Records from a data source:
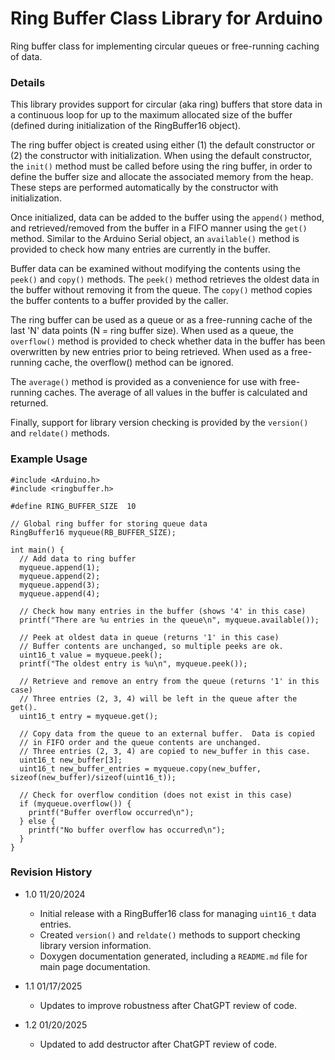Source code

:# Ring Buffer Class Library for Arduino

Ring buffer class for implementing circular queues or free-running
caching of data.

### Details

This library provides support for circular (aka ring) buffers
that store data in a continuous loop for up to the maximum allocated
size of the buffer (defined during initialization of the RingBuffer16
object).

The ring buffer object is created using either (1) the default constructor
or (2) the constructor with initialization.  When using the default 
constructor, the `init()` method must be called before using the ring
buffer, in order to define the buffer size and allocate the associated 
memory from the heap.  These steps are performed automatically by the 
constructor with initialization.

Once initialized, data can be added to the buffer using the `append()`
method, and retrieved/removed from the buffer in a FIFO manner using the
`get()` method.  Similar to the Arduino Serial object, an `available()`
method is provided to check how many entries are currently in the 
buffer.

Buffer data can be examined without modifying the contents using
the `peek()` and `copy()` methods.  The `peek()` method retrieves the 
oldest data in the buffer without removing it from the queue.  The `copy()`
method copies the buffer contents to a buffer provided by the caller.

The ring buffer can be used as a queue or as a free-running cache of
the last 'N' data points (N = ring buffer size).  When used as a queue,
the `overflow()` method is provided to check whether data in the buffer
has been overwritten by new entries prior to being retrieved.  When
used as a free-running cache, the overflow() method can be ignored.

The `average()` method is provided as a convenience for use with
free-running caches.  The average of all values in the buffer is 
calculated and returned.

Finally, support for library version checking is provided by the
`version()` and `reldate()` methods.

### Example Usage

    #include <Arduino.h>
    #include <ringbuffer.h>

    #define RING_BUFFER_SIZE  10

    // Global ring buffer for storing queue data
    RingBuffer16 myqueue(RB_BUFFER_SIZE);

    int main() {
      // Add data to ring buffer
      myqueue.append(1);
      myqueue.append(2);
      myqueue.append(3);
      myqueue.append(4);

      // Check how many entries in the buffer (shows '4' in this case)
      printf("There are %u entries in the queue\n", myqueue.available());

      // Peek at oldest data in queue (returns '1' in this case)
      // Buffer contents are unchanged, so multiple peeks are ok.
      uint16_t value = myqueue.peek();
      printf("The oldest entry is %u\n", myqueue.peek());

      // Retrieve and remove an entry from the queue (returns '1' in this case)
      // Three entries (2, 3, 4) will be left in the queue after the get().
      uint16_t entry = myqueue.get();

      // Copy data from the queue to an external buffer.  Data is copied
      // in FIFO order and the queue contents are unchanged.
      // Three entries (2, 3, 4) are copied to new_buffer in this case.
      uint16_t new_buffer[3];
      uint16_t new_buffer_entries = myqueue.copy(new_buffer, sizeof(new_buffer)/sizeof(uint16_t));

      // Check for overflow condition (does not exist in this case)
      if (myqueue.overflow()) {
        printf("Buffer overflow occurred\n");
      } else {
        printf("No buffer overflow has occurred\n");
      }
    }


### Revision History

* 1.0  11/20/2024
	- Initial release with a RingBuffer16 class for managing 
      `uint16_t` data entries.
	- Created `version()` and `reldate()` methods to support checking
      library version information.
    - Doxygen documentation generated, including a `README.md` file
      for main page documentation.

* 1.1	01/17/2025
	- Updates to improve robustness after ChatGPT review of code.

* 1.2 01/20/2025
  - Updated to add destructor after ChatGPT review of code.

*What is required:*
What you return should be exactly the lines above, starting at the one with "#include <Arduino.h>" and ending at the one with "myqueue.append(4);", and nothing else.

*Answer space:*
    #include <Arduino.h>
    #include <ringbuffer.h>

    #define RING_BUFFER_SIZE  10

    // Global ring buffer for storing queue data
    RingBuffer16 myqueue(RB_BUFFER_SIZE);

    int main() {
      // Add data to ring buffer
      myqueue.append(1);
      myqueue.append(2);
      myqueue.append(3);
      myqueue.append(4);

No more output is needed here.